Durante uma reunião com ministros na semana passada, o presidente Luiz Inácio Lula da Silva (PT) fez uma declaração polêmica sobre pessoas com deficiência. “A OMS (Organização Mundial de Saúde) sempre afirmou que na humanidade deve haver 15% de pessoas com algum problema de deficiência mental. Se esse número é verdadeiro, e você pega o Brasil com 220 milhões de habitantes, significa que temos quase 30 milhões de pessoas com ‘problemas de desequilíbrio de parafuso’. Pode uma hora acontecer uma desgraça”, disse Lula, na semana passada, ao falar sobre os ataques a escolas. A fala irritou o apresentador Marcos Mion, que é pai de Romeo, jovem autista de 17 anos.
O titular do programa Caldeirão, da Globo, publicou um vídeo nas redes sociais rebatendo o discurso de Lula, chamando as falas de capacitistas — preconceito contra pessoas que têm alguma deficiência. “Temos de nos policiar, de aprender, de nos adequar.

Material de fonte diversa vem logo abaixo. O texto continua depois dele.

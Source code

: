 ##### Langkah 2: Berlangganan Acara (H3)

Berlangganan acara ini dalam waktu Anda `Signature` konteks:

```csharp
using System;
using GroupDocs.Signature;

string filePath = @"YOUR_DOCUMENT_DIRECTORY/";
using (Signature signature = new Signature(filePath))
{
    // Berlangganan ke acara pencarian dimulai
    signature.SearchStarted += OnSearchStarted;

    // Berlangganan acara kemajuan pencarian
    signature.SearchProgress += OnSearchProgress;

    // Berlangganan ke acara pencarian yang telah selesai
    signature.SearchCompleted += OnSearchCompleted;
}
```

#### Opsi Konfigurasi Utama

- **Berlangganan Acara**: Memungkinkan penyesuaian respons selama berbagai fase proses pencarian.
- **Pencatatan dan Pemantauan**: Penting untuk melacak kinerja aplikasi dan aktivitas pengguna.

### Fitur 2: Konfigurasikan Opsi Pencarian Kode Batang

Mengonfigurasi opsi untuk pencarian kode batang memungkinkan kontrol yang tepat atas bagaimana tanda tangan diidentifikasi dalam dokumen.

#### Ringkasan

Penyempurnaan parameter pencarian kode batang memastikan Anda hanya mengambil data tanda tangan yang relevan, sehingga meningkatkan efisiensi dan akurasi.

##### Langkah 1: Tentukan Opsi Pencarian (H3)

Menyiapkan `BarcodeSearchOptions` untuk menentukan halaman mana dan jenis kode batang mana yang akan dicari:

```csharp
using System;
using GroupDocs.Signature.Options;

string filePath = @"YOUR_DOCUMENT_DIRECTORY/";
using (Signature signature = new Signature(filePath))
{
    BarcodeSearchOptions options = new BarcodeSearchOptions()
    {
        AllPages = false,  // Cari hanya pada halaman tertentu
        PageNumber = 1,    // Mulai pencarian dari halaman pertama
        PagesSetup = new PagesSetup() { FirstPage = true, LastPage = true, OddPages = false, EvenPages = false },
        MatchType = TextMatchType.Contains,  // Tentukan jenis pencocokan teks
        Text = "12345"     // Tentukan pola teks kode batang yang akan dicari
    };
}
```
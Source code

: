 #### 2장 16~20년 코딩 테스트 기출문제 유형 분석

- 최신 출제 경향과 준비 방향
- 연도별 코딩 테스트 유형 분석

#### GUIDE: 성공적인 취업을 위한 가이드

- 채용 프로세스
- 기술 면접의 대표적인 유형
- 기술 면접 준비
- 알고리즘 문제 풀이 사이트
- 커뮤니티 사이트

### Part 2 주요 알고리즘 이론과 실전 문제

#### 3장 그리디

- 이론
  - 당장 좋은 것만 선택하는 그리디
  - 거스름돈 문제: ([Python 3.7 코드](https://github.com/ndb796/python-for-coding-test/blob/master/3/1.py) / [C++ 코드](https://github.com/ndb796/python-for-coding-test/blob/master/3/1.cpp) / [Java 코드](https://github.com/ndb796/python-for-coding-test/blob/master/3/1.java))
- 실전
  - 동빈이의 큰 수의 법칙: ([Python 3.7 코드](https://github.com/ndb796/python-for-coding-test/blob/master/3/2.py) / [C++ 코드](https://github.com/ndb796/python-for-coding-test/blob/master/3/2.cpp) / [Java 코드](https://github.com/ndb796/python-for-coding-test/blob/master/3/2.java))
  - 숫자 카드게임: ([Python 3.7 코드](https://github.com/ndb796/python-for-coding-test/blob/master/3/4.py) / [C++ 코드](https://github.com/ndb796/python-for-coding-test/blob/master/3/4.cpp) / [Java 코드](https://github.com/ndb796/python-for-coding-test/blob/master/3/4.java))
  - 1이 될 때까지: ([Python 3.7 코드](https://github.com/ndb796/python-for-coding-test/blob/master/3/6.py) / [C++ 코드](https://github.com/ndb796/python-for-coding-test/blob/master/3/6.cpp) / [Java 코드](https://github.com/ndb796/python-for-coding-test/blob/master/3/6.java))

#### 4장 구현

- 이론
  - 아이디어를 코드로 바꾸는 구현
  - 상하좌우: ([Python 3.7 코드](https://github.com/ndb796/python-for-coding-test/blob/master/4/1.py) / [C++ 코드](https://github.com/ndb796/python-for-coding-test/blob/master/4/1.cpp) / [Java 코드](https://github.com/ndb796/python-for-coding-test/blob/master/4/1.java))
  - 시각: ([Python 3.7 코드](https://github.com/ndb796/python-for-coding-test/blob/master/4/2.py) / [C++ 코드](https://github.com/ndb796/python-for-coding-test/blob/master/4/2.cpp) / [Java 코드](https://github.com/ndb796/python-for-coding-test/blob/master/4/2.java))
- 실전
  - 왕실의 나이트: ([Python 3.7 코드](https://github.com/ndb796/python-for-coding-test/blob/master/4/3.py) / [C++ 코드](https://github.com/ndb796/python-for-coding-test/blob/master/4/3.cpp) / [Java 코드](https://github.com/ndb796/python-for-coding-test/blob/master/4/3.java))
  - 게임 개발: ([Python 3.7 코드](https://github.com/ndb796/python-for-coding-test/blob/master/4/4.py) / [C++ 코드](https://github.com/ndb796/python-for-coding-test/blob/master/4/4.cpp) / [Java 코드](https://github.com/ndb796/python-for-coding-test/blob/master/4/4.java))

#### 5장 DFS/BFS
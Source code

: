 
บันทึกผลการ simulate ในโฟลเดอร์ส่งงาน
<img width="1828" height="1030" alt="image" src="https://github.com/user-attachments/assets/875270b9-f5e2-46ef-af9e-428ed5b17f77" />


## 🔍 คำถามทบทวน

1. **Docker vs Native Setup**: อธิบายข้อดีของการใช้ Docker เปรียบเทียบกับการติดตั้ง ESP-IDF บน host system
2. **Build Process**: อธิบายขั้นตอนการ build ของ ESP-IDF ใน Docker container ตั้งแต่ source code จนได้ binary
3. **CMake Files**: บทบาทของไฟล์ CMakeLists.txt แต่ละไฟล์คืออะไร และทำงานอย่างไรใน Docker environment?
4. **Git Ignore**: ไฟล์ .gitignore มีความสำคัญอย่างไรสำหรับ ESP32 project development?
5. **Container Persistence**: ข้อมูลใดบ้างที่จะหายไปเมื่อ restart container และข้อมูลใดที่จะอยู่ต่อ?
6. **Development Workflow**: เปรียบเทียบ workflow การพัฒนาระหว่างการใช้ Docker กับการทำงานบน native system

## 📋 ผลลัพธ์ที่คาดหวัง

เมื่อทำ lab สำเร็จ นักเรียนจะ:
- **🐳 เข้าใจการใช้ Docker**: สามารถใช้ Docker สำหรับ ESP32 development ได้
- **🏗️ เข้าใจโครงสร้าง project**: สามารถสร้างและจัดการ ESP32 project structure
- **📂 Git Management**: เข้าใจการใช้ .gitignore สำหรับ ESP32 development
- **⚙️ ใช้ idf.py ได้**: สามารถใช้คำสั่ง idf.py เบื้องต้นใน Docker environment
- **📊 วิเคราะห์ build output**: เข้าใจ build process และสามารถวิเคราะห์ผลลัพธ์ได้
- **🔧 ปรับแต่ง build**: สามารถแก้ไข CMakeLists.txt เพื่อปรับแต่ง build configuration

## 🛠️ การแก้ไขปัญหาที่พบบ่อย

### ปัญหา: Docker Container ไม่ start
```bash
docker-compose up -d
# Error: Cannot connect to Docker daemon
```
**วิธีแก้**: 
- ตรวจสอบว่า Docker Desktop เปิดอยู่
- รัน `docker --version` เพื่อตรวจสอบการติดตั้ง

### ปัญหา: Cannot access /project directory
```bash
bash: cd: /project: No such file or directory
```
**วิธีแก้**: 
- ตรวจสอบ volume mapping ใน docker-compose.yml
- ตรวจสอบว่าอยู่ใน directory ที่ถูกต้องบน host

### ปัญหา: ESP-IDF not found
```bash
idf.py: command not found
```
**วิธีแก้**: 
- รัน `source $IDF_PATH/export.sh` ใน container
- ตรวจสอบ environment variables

Isso não só é muito pejorativo, quanto incentiva outras pessoas que continuem usando esses termos, que precisam ficar no passado. Sem contar a enorme quantidade de brasileiros que não tem acesso à informação, daí chega o presidente e fala isso. A gente aqui lutando pela aceitação, conscientização, normatização de todas essas condições, noite e dia. Essa pessoa sem informação pode olhar para seu filho com deficiência intelectual e perder as esperanças, porque se o presidente diz que ele tem um parafuso desequilibrado, para que ela vai continuar lutando?”, declarou Mion.
Neste sábado, 22, Lula se desculpou pela declaração dada anteriormente. Ainda em Lisboa, o presidente firmou acordos com Portugal, entre eles a promoção dos direitos de pessoas com deficiência. “Destaco esse acordo também pois gostaria de pedir desculpas sobre uma fala que fiz na semana passada, durante reunião sobre violência nas escolas. Conversei e ouvi muitas pessoas nos últimos dias e não tenho vergonha de assumir que sigo aprendendo e buscando evoluir. É por isso que quero me retratar com toda a comunidade de pessoas com deficiência intelectual, com pessoas com questões relacionadas à saúde mental e com todos que foram atingidos de alguma maneira por minha fala”, escreveu o político no Twitter.
https://twitter.com/LulaOficial/status/1649878847519612933
“Não devemos relacionar qualquer tipo de violência a pessoas com deficiência ou pessoas que tenham questões de saúde mental. Não vamos mais reproduzir esse estereótipo. Tanto eu quanto nosso governo estamos abertos ao diálogo. Como presidente de um país com uma grande parcela da população de PCDs, estou disposto a aprender e fazer o possível para que todos se sintam incluídos e respeitados. É assim que avançamos enquanto pessoas, país e sociedade”, completou.
https://twitter.com/LulaOficial/status/1649878853676834817
Ativista pelos direitos de pessoas autistas, Marcos Mion se reuniu com Jair Bolsonaro em 2019 para falar da lei Romeo Mion, para criação da Carteira de Identificação da Pessoa com Transtorno do Espectro Autista (Ciptea), que seria emitida de forma gratuita e garantiria a prioridade de pessoas autistas nas áreas de saúde, educação e assistência social. O então presidente sancionou a lei com vetos em janeiro de 2020.
Em agosto de 2021, o então ministro da Educação de Jair Bolsonaro, Milton Ribeiro, fez uma declaração considerada capacitista parecida com a de Lula. “Nós temos, hoje, 1,3 milhão de crianças com deficiência que estudam nas escolas públicas. Desse total, 12% têm um grau de deficiência que é impossível a convivência. O que o nosso governo fez: em vez de simplesmente jogá-los dentro de uma sala de aula, pelo ‘inclusivismo’, nós estamos criando salas especiais para que essas crianças possam receber o tratamento que merecem e precisam”, afirmou Ribeiro na ocasião. Apesar de Marcos Mion não ter feito um vídeo crítico nos mesmo moldes ao que responde Lula, o apresentador também rebateu a fala em uma entrevista dada em setembro de 2021: “Esse cara é um irresponsável. No momento em que você se torna uma pessoa que tem que representar os interesses públicos e não tem empatia, você está no lugar errado. Ele não tinha que estar lá”.